*** Begin section ***

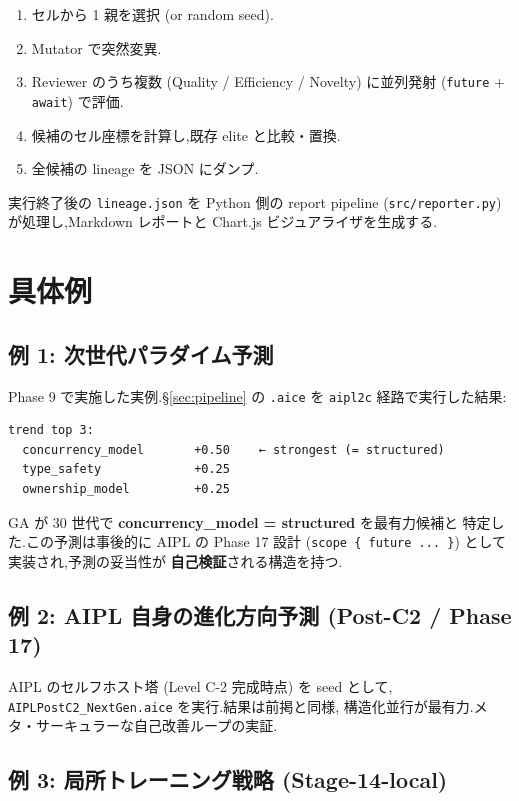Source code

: \documentclass[11pt,a4paper]{article}
\newcommand{\code}[1]{\texttt{\small #1}}
\begin{document}
\begin{enumerate}[leftmargin=*,itemsep=0pt]
  \item セルから 1 親を選択 (or random seed).
  \item Mutator で突然変異.
  \item Reviewer のうち複数 (Quality / Efficiency / Novelty) に並列発射
    (\code{future} + \code{await}) で評価.
  \item 候補のセル座標を計算し,既存 elite と比較・置換.
  \item 全候補の lineage を JSON にダンプ.
\end{enumerate}

実行終了後の \code{lineage.json} を Python 側の report pipeline
(\code{src/reporter.py}) が処理し,Markdown レポートと Chart.js
ビジュアライザを生成する.

\section{具体例}
\label{sec:examples}

\subsection{例 1: 次世代パラダイム予測}

Phase 9 で実施した実例.\S\ref{sec:pipeline} の \code{.aice} を
\code{aipl2c} 経路で実行した結果:

\begin{lstlisting}[language=aipl, basicstyle=\ttfamily\footnotesize]
trend top 3:
  concurrency_model       +0.50    ← strongest (= structured)
  type_safety             +0.25
  ownership_model         +0.25
\end{lstlisting}

GA が 30 世代で \textbf{concurrency\_model = structured} を最有力候補と
特定した.この予測は事後的に AIPL の Phase 17 設計
(\code{scope \{ future ... \}}) として実装され,予測の妥当性が
\textbf{自己検証}される構造を持つ.

\subsection{例 2: AIPL 自身の進化方向予測 (Post-C2 / Phase 17)}

AIPL のセルフホスト塔 (Level C-2 完成時点) を seed として,
\code{AIPLPostC2\_NextGen.aice} を実行.結果は前掲と同様,
構造化並行が最有力.メタ・サーキュラーな自己改善ループの実証.

\subsection{例 3: 局所トレーニング戦略 (Stage-14-local)}
\end{document}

*** End section ***

--- BRIEF ---
Copy out each record word for word and omit any pictures.

--- ANSWER FOR THE TASK ---
Source code

: \documentclass[11pt,a4paper]{article}
\newcommand{\code}[1]{\texttt{\small #1}}
\begin{document}
\begin{enumerate}[leftmargin=*,itemsep=0pt]
  \item セルから 1 親を選択 (or random seed).
  \item Mutator で突然変異.
  \item Reviewer のうち複数 (Quality / Efficiency / Novelty) に並列発射
    (\code{future} + \code{await}) で評価.
  \item 候補のセル座標を計算し,既存 elite と比較・置換.
  \item 全候補の lineage を JSON にダンプ.
\end{enumerate}

実行終了後の \code{lineage.json} を Python 側の report pipeline
(\code{src/reporter.py}) が処理し,Markdown レポートと Chart.js
ビジュアライザを生成する.

\section{具体例}
\label{sec:examples}

\subsection{例 1: 次世代パラダイム予測}

Phase 9 で実施した実例.\S\ref{sec:pipeline} の \code{.aice} を
\code{aipl2c} 経路で実行した結果:

\begin{lstlisting}[language=aipl, basicstyle=\ttfamily\footnotesize]
trend top 3:
  concurrency_model       +0.50    ← strongest (= structured)
  type_safety             +0.25
  ownership_model         +0.25
\end{lstlisting}

GA が 30 世代で \textbf{concurrency\_model = structured} を最有力候補と
特定した.この予測は事後的に AIPL の Phase 17 設計
(\code{scope \{ future ... \}}) として実装され,予測の妥当性が
\textbf{自己検証}される構造を持つ.

\subsection{例 2: AIPL 自身の進化方向予測 (Post-C2 / Phase 17)}

AIPL のセルフホスト塔 (Level C-2 完成時点) を seed として,
\code{AIPLPostC2\_NextGen.aice} を実行.結果は前掲と同様,
構造化並行が最有力.メタ・サーキュラーな自己改善ループの実証.

\subsection{例 3: 局所トレーニング戦略 (Stage-14-local)}
\end{document}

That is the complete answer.